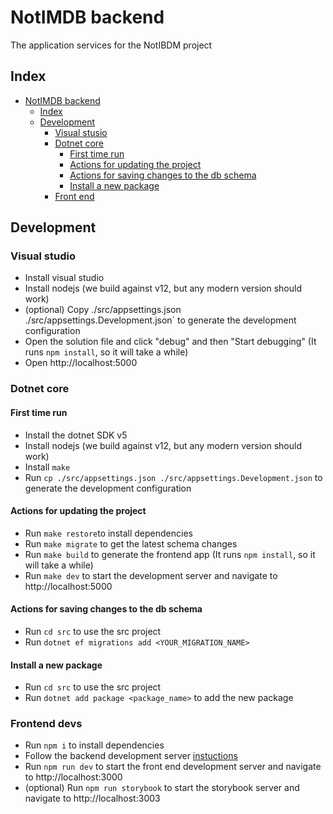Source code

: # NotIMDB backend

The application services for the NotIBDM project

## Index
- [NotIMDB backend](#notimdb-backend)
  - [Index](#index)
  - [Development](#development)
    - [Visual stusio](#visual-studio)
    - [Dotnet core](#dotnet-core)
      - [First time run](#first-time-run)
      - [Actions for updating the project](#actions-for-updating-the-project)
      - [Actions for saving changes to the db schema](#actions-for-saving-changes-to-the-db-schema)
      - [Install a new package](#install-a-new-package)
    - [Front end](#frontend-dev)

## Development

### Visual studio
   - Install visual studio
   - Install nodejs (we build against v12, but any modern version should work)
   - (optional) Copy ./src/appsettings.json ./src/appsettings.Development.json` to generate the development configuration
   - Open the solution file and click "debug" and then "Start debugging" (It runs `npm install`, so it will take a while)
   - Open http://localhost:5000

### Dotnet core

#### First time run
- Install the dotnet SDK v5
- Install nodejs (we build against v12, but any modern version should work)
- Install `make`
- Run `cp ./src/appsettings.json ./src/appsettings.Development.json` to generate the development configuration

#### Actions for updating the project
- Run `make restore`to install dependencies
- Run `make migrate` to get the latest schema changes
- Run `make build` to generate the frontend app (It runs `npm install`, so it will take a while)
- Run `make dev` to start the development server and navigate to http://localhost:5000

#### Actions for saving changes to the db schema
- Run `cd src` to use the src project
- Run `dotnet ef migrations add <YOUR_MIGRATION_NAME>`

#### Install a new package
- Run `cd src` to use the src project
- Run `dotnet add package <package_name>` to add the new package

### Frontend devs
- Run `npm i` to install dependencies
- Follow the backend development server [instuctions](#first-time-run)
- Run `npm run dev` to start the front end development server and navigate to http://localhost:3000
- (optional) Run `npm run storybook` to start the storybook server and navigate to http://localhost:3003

---

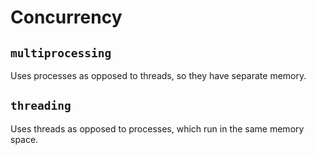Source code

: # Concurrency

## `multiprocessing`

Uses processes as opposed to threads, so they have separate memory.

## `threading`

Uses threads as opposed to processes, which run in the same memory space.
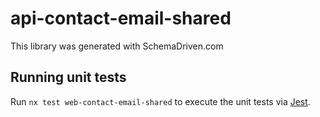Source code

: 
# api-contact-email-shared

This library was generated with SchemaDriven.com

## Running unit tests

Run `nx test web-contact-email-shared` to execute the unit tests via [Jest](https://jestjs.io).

_EXERCISE GOAL_: Looking at the records above, return exactly the lines from the line with "This library was" to the line with "tests via [Jest](https://jestjs.io).", both ends included.

_SOLUTION TO THE EXERCISE_:
This library was generated with SchemaDriven.com

## Running unit tests

Run `nx test web-contact-email-shared` to execute the unit tests via [Jest](https://jestjs.io).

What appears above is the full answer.